Alternative tools and simple recipes

  • Alternatives on X11:
    • Xephyr/Xnest with a separate nested display as a demo environment.
    • xrandr --setmonitor alone can create virtual monitors; combined with slop and simple shell pipelines, you can replicate most of the tool’s behavior.
    • xzoom can also zoom and share portions of the screen.
  • OBS can crop part of a screen and present it as a source, but is seen as much heavier and more configuration-intensive than a tiny CLI tool.

Wayland vs X11 debate

  • Several comments note this exact trick is not feasible under Wayland in the same direct way.
  • Wayland’s model intentionally blocks arbitrary screen and input snooping; screen capture is routed through portals (e.g., KDE offers rectangular region and virtual output sharing).
  • Some praise this as better security and sandboxing; others criticize it as “security theater” that breaks useful workflows, hurts accessibility, and fragments protocols.
  • There is disagreement on how serious the real-world threat of X11-based spying is versus the cost in flexibility and tooling.

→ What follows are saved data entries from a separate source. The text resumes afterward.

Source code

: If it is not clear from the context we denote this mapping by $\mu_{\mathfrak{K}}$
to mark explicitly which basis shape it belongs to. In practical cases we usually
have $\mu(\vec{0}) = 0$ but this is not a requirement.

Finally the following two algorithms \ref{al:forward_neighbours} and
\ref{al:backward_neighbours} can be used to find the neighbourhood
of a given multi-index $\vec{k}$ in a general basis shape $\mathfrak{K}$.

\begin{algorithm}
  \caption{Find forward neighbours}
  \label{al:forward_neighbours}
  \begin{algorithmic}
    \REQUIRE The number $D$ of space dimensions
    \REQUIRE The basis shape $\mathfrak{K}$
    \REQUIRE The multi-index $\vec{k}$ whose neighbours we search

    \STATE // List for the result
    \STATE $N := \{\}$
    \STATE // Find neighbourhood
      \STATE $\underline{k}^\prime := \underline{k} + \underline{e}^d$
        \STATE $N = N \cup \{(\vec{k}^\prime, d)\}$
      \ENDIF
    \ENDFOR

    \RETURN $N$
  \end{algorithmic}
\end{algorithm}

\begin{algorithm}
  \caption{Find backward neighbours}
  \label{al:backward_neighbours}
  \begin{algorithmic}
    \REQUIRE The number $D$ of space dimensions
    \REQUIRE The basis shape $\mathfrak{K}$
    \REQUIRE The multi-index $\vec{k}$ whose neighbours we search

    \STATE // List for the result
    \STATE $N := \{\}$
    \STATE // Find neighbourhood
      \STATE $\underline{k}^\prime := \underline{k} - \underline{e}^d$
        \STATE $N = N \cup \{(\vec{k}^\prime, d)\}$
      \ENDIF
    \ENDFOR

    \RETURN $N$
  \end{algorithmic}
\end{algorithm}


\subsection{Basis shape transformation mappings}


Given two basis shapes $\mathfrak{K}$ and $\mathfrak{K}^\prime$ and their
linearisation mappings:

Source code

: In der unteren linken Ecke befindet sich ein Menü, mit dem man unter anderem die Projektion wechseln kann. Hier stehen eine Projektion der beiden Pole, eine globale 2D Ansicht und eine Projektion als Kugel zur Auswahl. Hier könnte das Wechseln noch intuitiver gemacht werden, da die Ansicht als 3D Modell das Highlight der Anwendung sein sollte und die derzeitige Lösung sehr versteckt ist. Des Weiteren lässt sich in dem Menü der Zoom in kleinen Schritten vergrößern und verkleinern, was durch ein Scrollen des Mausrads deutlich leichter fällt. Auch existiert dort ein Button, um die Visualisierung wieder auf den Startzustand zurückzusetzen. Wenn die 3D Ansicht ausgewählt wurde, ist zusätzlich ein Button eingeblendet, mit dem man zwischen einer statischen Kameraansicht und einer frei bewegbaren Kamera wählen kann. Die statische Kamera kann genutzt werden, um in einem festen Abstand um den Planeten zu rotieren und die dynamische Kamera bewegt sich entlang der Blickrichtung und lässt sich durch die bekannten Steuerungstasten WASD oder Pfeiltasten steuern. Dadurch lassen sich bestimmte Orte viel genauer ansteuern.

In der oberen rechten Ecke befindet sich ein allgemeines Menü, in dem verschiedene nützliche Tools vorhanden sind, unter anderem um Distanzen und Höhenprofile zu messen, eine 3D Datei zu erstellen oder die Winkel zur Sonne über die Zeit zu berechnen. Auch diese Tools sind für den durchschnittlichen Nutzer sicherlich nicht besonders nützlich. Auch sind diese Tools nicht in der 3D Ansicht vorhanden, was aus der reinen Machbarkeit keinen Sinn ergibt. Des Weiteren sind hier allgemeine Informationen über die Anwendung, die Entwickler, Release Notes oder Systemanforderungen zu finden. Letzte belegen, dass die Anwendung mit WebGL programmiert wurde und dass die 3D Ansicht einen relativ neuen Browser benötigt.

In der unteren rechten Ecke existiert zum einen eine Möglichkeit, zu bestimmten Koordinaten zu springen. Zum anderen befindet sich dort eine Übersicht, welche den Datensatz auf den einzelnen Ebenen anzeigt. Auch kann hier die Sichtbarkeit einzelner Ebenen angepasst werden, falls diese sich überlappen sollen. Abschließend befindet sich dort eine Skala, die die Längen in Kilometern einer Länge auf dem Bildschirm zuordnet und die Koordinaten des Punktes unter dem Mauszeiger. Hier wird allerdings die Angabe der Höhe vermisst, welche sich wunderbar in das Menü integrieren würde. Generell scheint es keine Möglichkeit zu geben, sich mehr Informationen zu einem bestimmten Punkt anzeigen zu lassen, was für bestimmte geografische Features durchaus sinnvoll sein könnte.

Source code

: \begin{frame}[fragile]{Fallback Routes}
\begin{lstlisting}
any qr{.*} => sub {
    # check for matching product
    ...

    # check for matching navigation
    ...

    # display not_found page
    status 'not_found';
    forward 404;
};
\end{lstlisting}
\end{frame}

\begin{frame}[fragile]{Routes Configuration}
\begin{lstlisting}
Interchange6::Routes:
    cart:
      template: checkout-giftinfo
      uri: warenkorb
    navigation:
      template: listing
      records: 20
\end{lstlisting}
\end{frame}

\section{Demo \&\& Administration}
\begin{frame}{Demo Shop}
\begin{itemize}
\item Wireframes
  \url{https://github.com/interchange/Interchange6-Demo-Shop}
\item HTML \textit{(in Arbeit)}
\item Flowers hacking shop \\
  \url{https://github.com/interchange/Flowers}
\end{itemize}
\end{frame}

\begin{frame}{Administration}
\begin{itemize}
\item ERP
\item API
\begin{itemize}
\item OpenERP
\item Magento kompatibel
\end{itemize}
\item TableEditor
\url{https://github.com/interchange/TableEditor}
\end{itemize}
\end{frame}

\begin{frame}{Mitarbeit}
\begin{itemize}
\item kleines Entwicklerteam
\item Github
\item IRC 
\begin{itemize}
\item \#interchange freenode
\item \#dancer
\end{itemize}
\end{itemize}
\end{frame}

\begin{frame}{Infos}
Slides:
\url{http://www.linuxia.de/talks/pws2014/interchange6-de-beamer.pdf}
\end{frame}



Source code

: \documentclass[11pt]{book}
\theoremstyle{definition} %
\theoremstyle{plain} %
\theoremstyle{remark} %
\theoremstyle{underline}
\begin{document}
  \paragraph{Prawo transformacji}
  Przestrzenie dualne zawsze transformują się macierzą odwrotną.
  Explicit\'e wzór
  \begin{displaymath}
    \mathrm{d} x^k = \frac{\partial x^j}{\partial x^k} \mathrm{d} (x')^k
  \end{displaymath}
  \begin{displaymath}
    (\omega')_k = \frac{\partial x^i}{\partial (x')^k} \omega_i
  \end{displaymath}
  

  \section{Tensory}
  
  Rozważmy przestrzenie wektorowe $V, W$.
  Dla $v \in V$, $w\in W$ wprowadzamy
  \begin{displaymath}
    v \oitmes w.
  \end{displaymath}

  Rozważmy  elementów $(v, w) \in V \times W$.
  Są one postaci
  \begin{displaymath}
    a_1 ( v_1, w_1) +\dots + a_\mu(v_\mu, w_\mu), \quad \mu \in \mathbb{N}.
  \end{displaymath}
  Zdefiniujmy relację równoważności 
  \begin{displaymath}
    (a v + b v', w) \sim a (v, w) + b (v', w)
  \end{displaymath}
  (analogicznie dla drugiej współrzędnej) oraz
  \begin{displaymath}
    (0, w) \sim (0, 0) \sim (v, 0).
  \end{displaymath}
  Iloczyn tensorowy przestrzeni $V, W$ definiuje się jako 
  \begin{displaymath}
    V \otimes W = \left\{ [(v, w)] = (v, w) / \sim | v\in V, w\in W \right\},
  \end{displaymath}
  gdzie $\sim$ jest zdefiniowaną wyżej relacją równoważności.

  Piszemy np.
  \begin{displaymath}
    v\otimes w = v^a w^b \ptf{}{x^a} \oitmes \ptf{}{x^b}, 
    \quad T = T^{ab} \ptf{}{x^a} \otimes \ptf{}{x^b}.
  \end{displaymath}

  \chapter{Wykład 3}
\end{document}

Code quality, performance, and correctness

  • Some criticize the initial implementation for lacking error handling and using a sleep loop instead of proper signal/event handling.
  • Others counter that in this use case CPU impact is negligible; later comments note the code was updated to use sigwait.
  • There is brief discussion on how very short sleeps interact with CPU scheduling, power states, and battery life, with no full consensus.

Meeting platforms, UX, and unmet need

  • Commenters are surprised that built-in region-sharing is still missing in many meeting tools; some note this limitation has even influenced choice of platform.
  • A few highlight that features like multi-window sharing in Zoom are poorly discovered, often only found via documentation or chance.
  • Some report that modern KDE/Wayland + browser combos already offer region and virtual output sharing via standard dialogs.

Other platforms

  • macOS equivalents: commercial “Advanced Screen Share” and open-source DeskPad are mentioned, though not identical in behavior.
  • Windows: RegionToShare is cited as roughly analogous.